Supplied records:
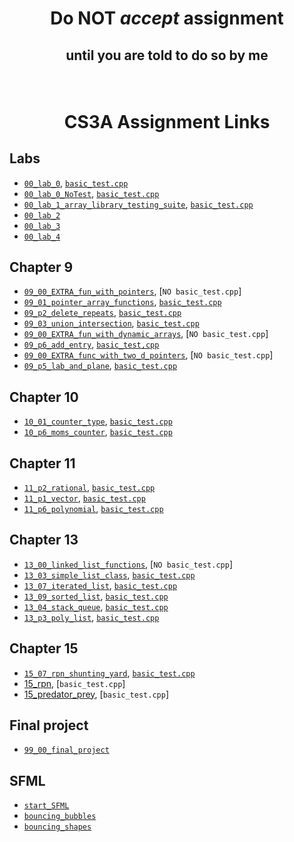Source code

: # <p align="center">Do NOT _accept_ assignment </p>

## <p align="center">until you are told to do so by me</p>

<br/>

# <p align="center">CS3A Assignment Links</p>


## Labs

- [`00_lab_0`](), [`basic_test.cpp`](basic_tests/00_lab_0/basic_test.cpp)<br />
- [`00_lab_0_NoTest`](), [`basic_test.cpp`](basic_tests/00_lab_0/basic_test.cpp)<br />
- [`00_lab_1_array_library_testing_suite`](), [`basic_test.cpp`](basic_tests/00_lab_1/basic_test.cpp)<br />
- [`00_lab_2`]()<br/>
- [`00_lab_3`]()<br/>
- [`00_lab_4`]()<br/>

## Chapter 9

- [`09_00_EXTRA_fun_with_pointers`](), [`NO basic_test.cpp`]<br />
- [`09_01_pointer_array_functions`](), [`basic_test.cpp`](basic_tests/09_01_array_functions/basic_test.cpp)<br />
- [`09_p2_delete_repeats`](), [`basic_test.cpp`](basic_tests/09_p2_delete_repeats/basic_test.cpp)<br />
- [`09_03_union_intersection`](), [`basic_test.cpp`](basic_tests/09_03_union_intersection/basic_test.cpp)<br />
- [`09_00_EXTRA_fun_with_dynamic_arrays`](), [`NO basic_test.cpp`]<br />
- [`09_p6_add_entry`](), [`basic_test,cpp`](basic_tests/09_p6_add_entry/basic_test.cpp)<br />
- [`09_00_EXTRA_func_with_two_d_pointers`](), [`NO basic_test.cpp`]<br />
- [`09_p5_lab_and_plane`](), [`basic_test.cpp`](basic_tests/09_p5_lab_and_plane/basic_test.cpp)<br />


## Chapter 10

- [`10_01_counter_type`](), [`basic_test.cpp`](basic_tests/10_01_counter_type/basic_test.cpp)<br />
- [`10_p6_moms_counter`](), [`basic_test.cpp`](basic_tests/10_p6_moms_counter/basic_test.cpp)<br />


## Chapter 11

- [`11_p2_rational`](), [`basic_test.cpp`](basic_tests/11_p2_rational/basic_test.cpp)<br />
- [`11_p1_vector`](), [`basic_test.cpp`](basic_tests/11_p1_vector/basic_test.cpp)<br />
- [`11_p6_polynomial`](), [`basic_test.cpp`](basic_tests/11_p6_polynomial/basic_test.cpp)<br />


## Chapter 13

- [`13_00_linked_list_functions`](), [`NO basic_test.cpp`]<br />
- [`13_03_simple_list_class`](), [`basic_test.cpp`](basic_tests/13_03_simple_list_class/basic_test.cpp)<br />
- [`13_07_iterated_list`](), [`basic_test.cpp`](basic_tests/13_07_iterated_list/basic_test.cpp)<br />
- [`13_09_sorted_list`](), [`basic_test.cpp`](basic_tests/13_09_sorted_list/basic_test.cpp)<br />
- [`13_04_stack_queue`](), [`basic_test.cpp`](basic_tests/13_04_stack_queue/basic_test.cpp)<br />
- [`13_p3_poly_list`](), [`basic_test.cpp`](basic_tests/13_p3_poly_list/basic_test.cpp)<br />


## Chapter 15

- [`15_07_rpn_shunting_yard`](), [`basic_test.cpp`](basic_tests/15_07_rpn_shunting_yard/basic_test.cpp)<br />
- [15_rpn](), [`basic_test.cpp`]<br />
- [15_predator_prey](), [`basic_test.cpp`]<br />

## Final project

- [`99_00_final_project`]()<br />


## SFML

- [`start_SFML`]()<br />
- [`bouncing_bubbles`]()<br />
- [`bouncing_shapes`]()<br />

Exercise aim:
What lines in the listing above contain the word "Chapter"? Show each one.

Answer to this exercise:
## Chapter 9
## Chapter 10
## Chapter 11
## Chapter 13
## Chapter 15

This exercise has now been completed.